Vitauts Take 3 (Death)

It didn’t take long to convince dad that we had to let her go. So we all went to her room where she was still plugged into the machines. I had brought along a mix tape that my sister had made for her, and we played it. I will never be able to listen to “I am a Rock” by Simon and Garfunkel again without thinking of her taking her last breath.

The six of us siblings had managed to fill the room and the world with a whole bunch of grandkids. I think the official count is eighteen, but let me do the math. Andra has three, Paul has five, Norman has two, Susan has four, Alan has two, and I have two. There are some step-kids in there also, and one great-grandchild, so we make an impressive clan when all in one place. And here we were collectively crying as we watched dad hold her hand for the last time, and kiss her goodbye. I can’t write it three years later without crying.

We saw vulnerability in our father. The facade that he had developed over the past 85 years or so had cracked. He was no longer infallible and fearless. He was a man, flawed and now opened up and raw for the first time in our lives.
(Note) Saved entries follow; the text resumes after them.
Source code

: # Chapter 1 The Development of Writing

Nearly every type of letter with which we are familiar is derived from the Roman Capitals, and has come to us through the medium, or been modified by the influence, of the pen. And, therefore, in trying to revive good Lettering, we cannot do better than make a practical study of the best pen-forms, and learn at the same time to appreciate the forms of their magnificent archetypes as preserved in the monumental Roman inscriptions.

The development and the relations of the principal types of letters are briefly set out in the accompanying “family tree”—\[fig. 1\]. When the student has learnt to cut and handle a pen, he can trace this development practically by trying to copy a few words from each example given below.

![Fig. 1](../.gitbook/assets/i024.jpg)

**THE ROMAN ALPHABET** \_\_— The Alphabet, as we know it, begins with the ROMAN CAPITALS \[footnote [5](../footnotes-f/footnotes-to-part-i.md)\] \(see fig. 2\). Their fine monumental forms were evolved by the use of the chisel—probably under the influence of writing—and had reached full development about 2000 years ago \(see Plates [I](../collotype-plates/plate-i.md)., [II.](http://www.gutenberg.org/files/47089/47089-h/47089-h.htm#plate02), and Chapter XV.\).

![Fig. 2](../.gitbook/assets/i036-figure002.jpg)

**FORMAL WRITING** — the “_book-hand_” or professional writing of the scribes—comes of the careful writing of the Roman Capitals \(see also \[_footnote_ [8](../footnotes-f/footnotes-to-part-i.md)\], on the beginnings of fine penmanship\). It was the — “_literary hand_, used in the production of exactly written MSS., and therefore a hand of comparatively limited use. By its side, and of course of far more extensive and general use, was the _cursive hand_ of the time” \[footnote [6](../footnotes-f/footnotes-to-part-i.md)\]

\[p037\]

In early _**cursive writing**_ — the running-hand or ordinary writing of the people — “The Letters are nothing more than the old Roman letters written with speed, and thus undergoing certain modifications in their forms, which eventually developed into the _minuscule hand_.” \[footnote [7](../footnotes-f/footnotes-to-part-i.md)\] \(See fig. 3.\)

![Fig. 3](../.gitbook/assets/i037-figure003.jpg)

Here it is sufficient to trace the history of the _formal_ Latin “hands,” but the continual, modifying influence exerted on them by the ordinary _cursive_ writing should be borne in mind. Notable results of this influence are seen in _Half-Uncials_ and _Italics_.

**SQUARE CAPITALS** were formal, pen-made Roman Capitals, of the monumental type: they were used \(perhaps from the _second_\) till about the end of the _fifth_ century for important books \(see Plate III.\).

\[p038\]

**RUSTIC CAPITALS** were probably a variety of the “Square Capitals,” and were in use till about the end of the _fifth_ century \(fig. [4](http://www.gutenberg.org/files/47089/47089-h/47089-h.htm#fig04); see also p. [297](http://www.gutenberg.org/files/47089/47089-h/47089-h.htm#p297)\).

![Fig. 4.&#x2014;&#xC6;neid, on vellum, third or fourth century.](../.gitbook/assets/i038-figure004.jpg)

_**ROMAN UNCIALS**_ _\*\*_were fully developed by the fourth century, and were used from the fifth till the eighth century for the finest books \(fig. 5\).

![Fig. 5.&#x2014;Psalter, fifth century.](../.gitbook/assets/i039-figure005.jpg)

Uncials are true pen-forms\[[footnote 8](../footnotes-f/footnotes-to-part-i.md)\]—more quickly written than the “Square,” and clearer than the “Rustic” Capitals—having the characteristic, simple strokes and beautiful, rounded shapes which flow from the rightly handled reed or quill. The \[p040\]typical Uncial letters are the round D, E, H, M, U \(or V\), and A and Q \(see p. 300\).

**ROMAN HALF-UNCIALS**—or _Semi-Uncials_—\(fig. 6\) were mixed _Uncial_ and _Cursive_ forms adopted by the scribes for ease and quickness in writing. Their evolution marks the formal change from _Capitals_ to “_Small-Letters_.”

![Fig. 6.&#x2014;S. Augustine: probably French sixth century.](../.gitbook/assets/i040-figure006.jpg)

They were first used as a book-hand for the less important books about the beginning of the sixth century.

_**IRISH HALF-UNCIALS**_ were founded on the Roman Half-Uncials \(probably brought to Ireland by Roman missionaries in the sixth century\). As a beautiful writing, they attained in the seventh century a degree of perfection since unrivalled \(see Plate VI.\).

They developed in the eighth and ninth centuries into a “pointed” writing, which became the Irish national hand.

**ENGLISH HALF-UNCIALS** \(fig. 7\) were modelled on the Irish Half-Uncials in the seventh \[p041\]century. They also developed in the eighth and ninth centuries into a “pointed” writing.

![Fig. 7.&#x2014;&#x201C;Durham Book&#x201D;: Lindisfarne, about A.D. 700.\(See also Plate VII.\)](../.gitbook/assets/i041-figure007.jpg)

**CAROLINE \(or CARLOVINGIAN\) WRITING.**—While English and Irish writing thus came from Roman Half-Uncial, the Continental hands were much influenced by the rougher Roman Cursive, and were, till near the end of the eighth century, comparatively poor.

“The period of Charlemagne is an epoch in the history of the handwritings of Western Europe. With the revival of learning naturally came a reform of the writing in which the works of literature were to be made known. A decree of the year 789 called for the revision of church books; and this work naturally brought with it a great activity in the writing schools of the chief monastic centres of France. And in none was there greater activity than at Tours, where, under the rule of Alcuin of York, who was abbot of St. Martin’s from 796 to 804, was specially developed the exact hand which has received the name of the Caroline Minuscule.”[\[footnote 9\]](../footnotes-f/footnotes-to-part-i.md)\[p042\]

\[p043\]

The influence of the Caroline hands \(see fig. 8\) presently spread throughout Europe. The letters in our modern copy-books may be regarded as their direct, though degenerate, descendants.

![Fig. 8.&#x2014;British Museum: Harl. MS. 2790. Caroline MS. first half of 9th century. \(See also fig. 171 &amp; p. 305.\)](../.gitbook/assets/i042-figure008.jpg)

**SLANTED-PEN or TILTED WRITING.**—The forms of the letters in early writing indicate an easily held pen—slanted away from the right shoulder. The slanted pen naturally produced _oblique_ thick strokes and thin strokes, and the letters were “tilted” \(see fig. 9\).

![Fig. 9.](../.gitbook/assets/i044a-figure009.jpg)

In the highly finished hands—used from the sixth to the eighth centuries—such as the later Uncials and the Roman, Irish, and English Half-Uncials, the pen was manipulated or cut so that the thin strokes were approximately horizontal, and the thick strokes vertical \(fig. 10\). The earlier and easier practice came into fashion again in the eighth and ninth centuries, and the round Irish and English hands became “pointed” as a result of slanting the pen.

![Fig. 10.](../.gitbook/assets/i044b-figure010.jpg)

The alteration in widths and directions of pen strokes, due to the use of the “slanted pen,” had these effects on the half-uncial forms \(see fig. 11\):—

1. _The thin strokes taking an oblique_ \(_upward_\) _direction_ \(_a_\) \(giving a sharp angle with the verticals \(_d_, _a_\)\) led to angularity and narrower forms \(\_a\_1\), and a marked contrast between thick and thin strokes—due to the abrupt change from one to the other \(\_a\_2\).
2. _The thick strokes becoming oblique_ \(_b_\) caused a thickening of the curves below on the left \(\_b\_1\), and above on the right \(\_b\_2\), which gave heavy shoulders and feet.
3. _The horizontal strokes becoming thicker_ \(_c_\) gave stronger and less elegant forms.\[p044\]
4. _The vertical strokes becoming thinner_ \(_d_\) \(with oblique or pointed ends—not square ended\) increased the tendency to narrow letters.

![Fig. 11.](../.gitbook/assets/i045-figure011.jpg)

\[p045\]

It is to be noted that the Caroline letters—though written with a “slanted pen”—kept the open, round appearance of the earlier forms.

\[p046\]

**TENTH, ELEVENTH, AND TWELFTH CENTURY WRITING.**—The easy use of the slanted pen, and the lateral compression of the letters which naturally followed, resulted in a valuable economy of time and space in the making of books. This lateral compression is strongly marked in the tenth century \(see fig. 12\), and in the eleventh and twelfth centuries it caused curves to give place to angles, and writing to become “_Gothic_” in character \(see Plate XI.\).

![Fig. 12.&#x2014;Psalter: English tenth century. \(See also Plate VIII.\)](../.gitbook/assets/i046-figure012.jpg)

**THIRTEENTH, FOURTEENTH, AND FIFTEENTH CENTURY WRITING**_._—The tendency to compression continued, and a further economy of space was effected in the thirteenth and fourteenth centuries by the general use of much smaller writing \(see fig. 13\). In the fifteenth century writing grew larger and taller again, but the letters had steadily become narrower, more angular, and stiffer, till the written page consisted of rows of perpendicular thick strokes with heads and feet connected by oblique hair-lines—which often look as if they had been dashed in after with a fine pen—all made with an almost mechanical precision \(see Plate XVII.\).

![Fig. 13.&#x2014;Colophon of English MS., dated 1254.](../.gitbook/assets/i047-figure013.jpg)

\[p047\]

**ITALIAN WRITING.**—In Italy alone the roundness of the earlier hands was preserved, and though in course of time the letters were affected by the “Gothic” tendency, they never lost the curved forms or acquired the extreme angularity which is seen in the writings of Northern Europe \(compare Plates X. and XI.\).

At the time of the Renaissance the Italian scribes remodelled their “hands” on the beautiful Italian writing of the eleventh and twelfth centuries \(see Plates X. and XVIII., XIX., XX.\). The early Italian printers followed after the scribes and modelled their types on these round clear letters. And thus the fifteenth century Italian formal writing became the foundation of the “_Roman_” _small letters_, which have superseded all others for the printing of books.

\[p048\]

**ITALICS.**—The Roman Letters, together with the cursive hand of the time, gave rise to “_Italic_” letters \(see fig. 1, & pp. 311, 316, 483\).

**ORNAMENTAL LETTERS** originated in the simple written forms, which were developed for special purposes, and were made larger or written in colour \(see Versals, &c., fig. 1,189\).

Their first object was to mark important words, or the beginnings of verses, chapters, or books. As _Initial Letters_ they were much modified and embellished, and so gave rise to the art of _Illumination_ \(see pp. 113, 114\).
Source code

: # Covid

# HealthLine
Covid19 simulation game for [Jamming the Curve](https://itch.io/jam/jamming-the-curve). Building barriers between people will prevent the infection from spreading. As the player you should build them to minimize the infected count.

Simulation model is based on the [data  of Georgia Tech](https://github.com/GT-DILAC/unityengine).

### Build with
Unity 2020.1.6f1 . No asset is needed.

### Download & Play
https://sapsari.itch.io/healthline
I think I had seen him get choked up when his oldest son, Arnold, died of AIDS twenty years earlier, but that was only a maybe. He never cried. He didn’t crack. He simply persevered and went on to comfort others in their sadness. I suppose that’s what a pastor learns to do, and he did it to the best of his ability.

But on that day, and in the days since, he has cried many times. His face will hollow, and his eyes will water, and he will speak of his “Dear wife” or “beautiful wife.” “My wife, your mother,” he will start, and then tell us the same stories over and over. It’s a beautiful, if slightly dishonest, or at the very least twisted narrative. That’s the nice thing about dementia and old-age; Vitauts can convince himself of anything.